Assigned task: Scan the entries below and state how many lines contain "node". No other output.

──────── Provided material ────────

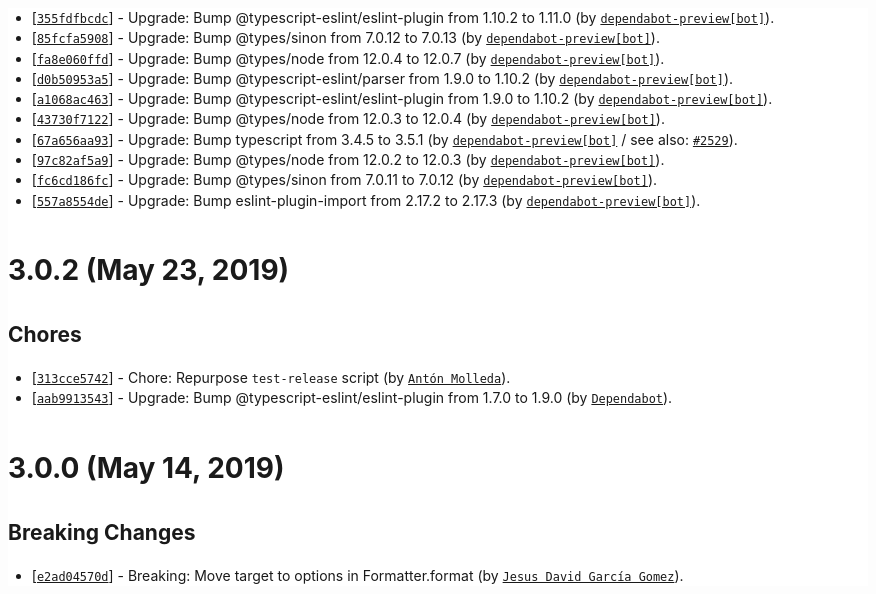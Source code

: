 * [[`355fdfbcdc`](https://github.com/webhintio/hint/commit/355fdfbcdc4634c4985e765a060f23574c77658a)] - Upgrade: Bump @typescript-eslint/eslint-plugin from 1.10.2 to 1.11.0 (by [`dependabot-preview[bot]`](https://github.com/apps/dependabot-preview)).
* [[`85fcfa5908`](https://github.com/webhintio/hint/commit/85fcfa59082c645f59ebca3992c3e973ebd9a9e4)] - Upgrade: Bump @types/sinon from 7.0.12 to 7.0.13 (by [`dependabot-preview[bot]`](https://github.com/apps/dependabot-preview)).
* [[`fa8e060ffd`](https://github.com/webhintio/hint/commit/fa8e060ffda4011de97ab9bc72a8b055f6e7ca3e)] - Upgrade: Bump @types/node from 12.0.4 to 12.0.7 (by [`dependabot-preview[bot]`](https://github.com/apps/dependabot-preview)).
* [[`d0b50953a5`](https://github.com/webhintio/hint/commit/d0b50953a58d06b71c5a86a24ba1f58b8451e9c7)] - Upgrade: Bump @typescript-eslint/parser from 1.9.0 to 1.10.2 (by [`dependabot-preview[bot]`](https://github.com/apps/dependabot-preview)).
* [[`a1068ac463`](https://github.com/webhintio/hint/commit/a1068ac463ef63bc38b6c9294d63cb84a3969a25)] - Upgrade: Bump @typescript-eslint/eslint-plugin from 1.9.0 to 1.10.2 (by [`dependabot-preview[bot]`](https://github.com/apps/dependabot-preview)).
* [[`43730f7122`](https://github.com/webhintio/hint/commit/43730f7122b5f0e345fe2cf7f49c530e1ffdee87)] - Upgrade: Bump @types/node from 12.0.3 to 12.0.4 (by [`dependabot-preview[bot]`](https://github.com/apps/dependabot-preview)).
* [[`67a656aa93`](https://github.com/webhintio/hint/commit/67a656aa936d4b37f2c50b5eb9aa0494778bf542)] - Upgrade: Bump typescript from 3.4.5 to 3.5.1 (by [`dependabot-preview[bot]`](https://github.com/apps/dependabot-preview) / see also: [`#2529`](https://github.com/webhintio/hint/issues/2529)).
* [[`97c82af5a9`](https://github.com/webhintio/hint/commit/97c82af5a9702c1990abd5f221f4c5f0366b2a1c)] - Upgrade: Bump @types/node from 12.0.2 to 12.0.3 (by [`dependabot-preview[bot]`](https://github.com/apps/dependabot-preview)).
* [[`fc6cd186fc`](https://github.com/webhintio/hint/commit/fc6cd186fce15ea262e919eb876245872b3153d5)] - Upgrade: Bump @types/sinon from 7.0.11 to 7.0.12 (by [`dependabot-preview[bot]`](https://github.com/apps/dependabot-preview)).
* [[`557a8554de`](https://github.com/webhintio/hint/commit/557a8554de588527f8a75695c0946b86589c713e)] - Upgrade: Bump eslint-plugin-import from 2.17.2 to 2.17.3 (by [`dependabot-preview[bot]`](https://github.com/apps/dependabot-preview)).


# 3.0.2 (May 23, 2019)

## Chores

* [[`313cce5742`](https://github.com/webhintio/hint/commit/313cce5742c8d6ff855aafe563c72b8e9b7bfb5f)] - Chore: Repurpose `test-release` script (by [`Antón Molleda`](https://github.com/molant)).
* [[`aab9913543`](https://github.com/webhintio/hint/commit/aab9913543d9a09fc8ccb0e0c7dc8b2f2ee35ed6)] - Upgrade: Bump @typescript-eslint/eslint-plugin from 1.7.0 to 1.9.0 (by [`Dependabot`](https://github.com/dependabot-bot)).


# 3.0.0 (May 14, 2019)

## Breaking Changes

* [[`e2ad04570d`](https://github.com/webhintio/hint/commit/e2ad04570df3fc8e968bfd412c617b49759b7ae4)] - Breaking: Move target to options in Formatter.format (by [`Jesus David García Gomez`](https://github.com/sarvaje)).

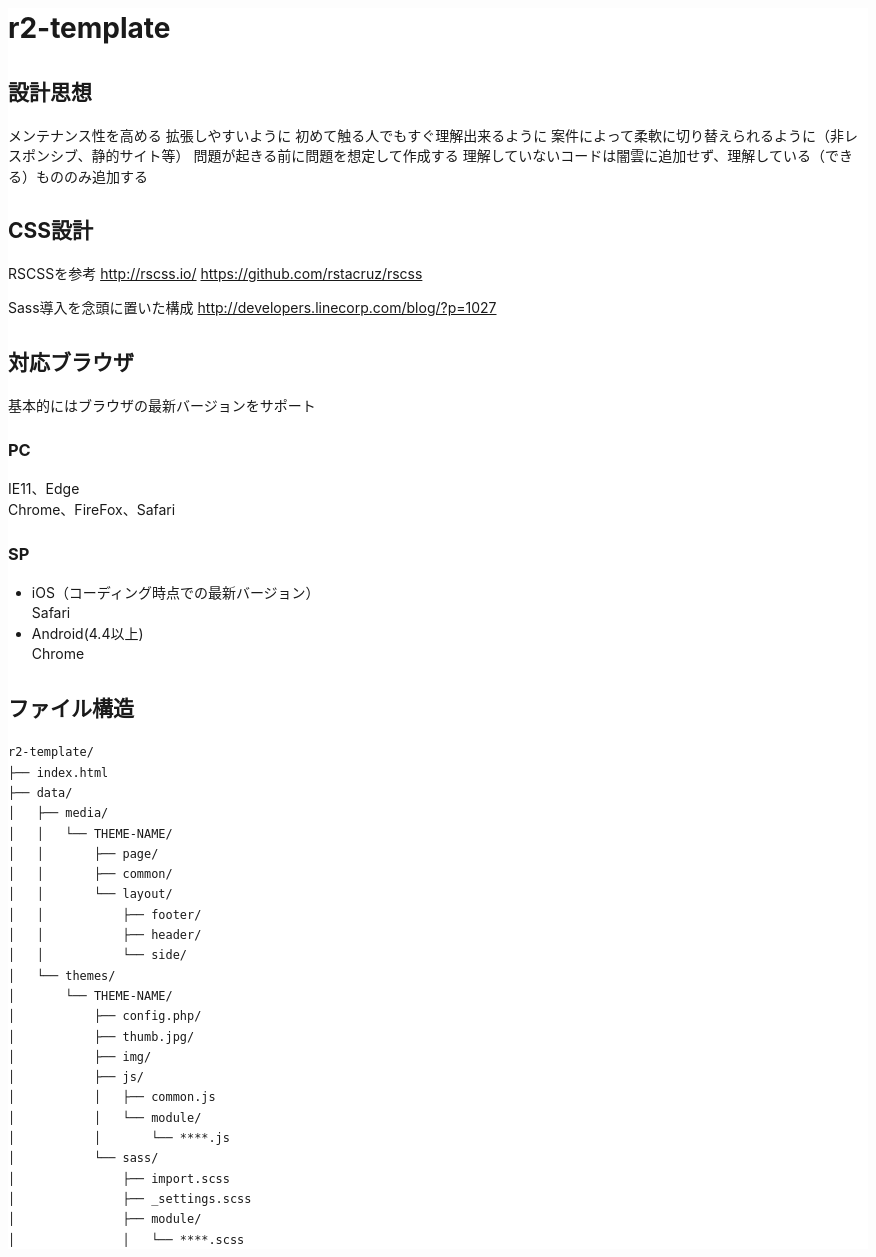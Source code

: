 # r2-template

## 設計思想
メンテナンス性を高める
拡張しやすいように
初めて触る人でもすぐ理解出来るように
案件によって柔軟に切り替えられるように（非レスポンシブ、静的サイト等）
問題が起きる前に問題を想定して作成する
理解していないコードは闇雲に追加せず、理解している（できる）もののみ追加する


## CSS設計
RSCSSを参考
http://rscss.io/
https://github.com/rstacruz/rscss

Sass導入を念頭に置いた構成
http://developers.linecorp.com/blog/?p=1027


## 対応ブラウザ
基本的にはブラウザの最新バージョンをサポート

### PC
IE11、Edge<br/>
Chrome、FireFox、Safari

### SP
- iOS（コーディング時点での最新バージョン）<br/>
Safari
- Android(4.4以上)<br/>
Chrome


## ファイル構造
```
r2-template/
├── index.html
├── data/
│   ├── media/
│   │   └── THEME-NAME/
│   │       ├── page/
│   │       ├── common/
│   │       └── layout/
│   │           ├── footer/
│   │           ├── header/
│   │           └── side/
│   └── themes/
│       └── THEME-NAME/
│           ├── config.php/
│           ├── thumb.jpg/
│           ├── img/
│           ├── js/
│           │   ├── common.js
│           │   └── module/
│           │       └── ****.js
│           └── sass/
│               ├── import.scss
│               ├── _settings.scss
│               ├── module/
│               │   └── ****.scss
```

────────
──────── Provided material ────────

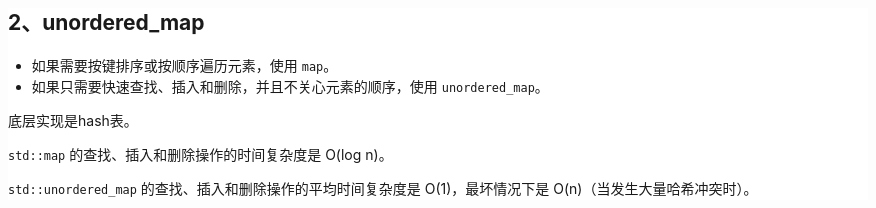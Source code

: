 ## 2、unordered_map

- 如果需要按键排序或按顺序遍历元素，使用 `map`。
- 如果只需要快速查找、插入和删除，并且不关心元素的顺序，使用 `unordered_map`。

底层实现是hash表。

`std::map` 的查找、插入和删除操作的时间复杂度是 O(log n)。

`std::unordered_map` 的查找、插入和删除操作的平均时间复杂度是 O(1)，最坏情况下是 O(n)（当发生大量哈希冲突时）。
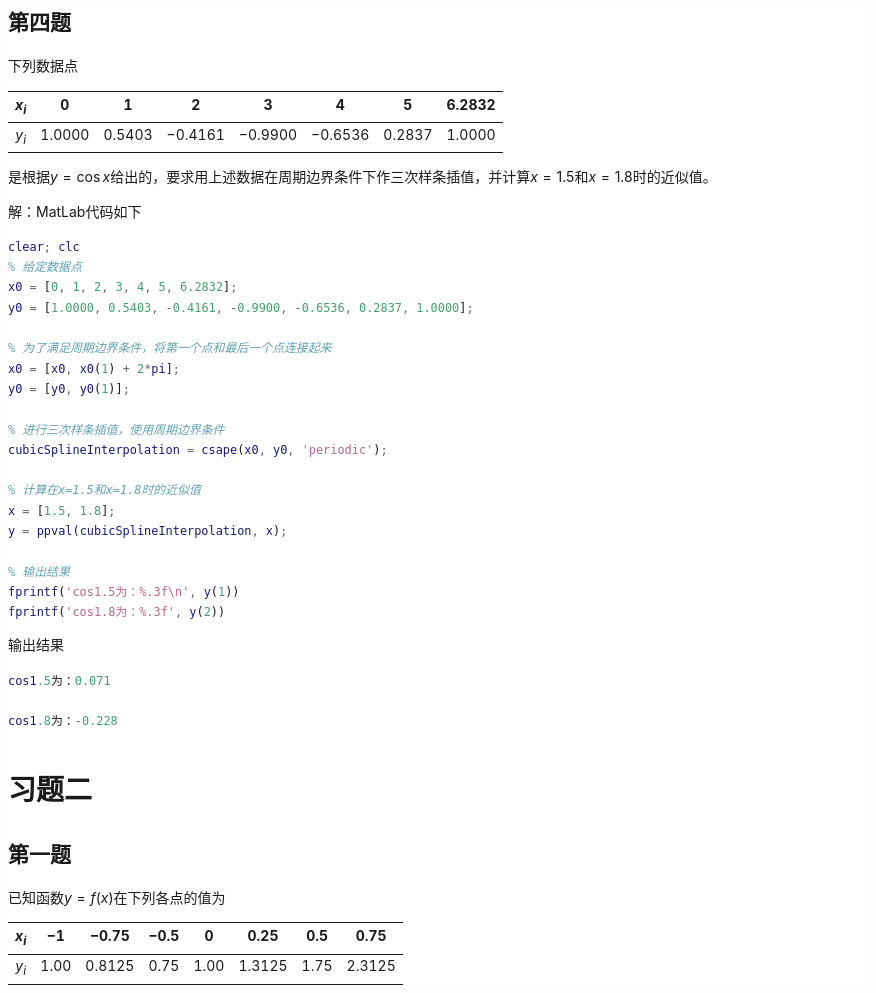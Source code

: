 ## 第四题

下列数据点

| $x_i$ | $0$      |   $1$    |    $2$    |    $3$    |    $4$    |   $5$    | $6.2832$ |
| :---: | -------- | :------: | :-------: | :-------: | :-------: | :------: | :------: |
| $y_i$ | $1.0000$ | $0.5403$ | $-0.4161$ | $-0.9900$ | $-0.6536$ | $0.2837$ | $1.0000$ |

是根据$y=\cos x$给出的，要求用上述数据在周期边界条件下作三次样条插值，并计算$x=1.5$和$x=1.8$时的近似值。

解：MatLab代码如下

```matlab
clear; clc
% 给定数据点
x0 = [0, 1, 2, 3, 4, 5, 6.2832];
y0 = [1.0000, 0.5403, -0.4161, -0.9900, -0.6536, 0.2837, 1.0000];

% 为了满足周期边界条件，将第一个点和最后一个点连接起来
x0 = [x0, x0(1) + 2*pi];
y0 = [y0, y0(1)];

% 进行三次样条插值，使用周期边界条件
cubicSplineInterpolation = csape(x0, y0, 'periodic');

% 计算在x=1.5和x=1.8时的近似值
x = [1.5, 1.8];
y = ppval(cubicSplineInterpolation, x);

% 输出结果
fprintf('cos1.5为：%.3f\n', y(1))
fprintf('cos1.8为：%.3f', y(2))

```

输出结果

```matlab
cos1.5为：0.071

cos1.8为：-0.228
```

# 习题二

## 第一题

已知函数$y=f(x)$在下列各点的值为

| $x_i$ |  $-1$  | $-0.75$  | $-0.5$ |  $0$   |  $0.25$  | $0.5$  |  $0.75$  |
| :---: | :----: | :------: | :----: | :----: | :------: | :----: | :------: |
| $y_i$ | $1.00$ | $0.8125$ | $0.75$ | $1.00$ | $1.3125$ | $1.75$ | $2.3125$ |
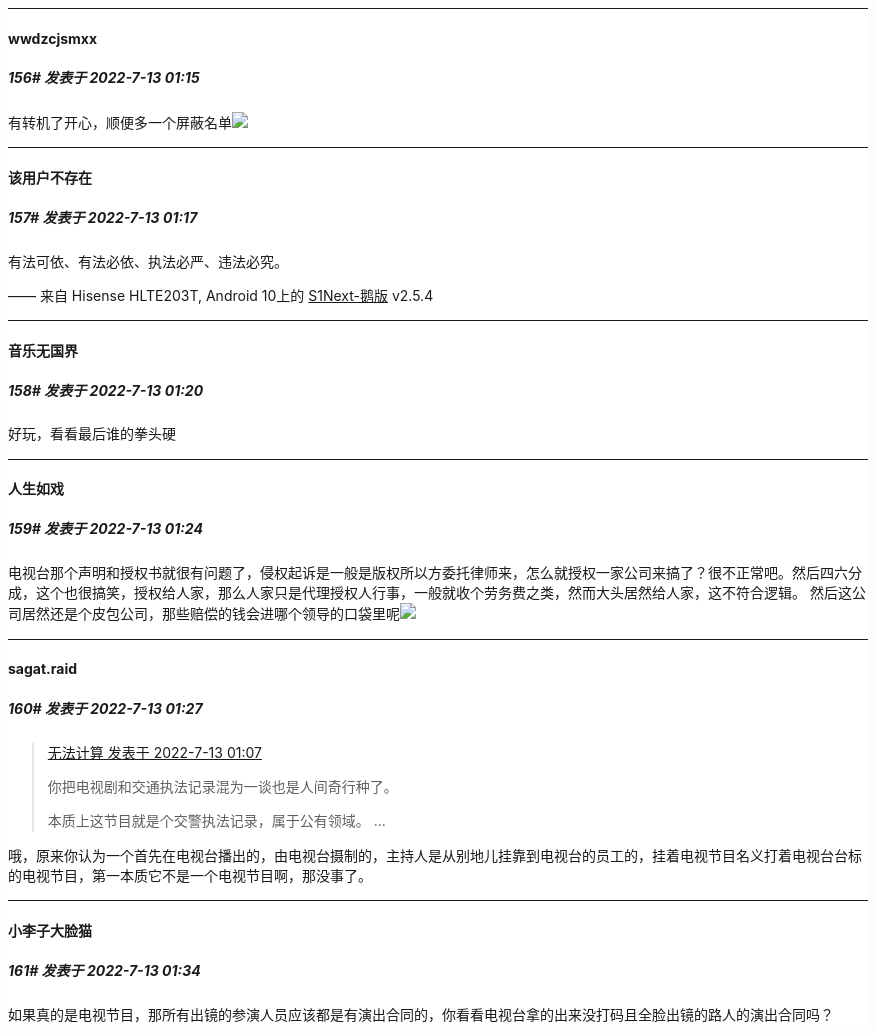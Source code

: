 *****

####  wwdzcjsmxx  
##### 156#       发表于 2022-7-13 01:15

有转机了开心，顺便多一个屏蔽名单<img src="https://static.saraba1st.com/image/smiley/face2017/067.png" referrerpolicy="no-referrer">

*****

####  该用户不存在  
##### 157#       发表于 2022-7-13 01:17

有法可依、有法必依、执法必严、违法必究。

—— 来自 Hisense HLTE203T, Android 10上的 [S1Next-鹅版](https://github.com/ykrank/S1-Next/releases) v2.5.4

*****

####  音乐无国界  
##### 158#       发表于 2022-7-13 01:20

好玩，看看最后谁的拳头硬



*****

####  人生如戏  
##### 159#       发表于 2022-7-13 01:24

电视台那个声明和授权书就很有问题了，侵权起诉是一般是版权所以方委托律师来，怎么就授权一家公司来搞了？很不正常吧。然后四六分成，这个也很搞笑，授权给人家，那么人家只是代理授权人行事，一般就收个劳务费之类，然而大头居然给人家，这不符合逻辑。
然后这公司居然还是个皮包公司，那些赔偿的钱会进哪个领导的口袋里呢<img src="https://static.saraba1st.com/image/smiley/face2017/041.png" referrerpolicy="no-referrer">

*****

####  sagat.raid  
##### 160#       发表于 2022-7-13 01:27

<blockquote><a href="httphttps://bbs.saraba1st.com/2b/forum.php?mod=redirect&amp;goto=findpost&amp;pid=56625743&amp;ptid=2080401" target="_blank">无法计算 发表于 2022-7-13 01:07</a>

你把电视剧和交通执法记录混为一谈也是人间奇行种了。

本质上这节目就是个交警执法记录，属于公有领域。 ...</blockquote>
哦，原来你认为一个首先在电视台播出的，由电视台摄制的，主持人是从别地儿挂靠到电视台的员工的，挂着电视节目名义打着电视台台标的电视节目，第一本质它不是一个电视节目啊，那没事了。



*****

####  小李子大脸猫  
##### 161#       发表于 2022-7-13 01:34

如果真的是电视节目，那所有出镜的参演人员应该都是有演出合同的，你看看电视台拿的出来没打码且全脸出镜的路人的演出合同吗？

────────
──────── Provided material ────────

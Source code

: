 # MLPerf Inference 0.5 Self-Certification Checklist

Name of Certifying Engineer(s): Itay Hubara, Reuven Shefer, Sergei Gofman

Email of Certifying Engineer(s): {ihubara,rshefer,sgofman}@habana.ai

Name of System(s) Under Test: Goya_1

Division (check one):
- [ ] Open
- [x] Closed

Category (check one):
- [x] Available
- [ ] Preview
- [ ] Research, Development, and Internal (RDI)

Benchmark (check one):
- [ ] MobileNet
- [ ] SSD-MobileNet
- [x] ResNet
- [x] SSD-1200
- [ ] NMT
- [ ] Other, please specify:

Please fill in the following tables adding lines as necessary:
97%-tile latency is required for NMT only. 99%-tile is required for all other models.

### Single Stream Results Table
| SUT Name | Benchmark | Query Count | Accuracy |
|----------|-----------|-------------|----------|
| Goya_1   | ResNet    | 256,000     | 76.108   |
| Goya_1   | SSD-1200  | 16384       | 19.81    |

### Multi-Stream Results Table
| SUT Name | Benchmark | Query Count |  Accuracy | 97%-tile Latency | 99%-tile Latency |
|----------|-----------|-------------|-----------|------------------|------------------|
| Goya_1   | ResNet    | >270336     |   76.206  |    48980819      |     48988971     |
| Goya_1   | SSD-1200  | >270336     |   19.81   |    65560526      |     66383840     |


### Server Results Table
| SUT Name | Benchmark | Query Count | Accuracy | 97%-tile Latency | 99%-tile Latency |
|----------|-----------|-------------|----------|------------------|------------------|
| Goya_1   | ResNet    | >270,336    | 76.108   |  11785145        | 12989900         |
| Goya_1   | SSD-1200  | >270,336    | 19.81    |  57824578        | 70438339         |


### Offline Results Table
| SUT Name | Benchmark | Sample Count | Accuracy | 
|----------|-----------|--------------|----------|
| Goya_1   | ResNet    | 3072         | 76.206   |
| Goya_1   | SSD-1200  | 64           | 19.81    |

────────

Result for this exercise: 3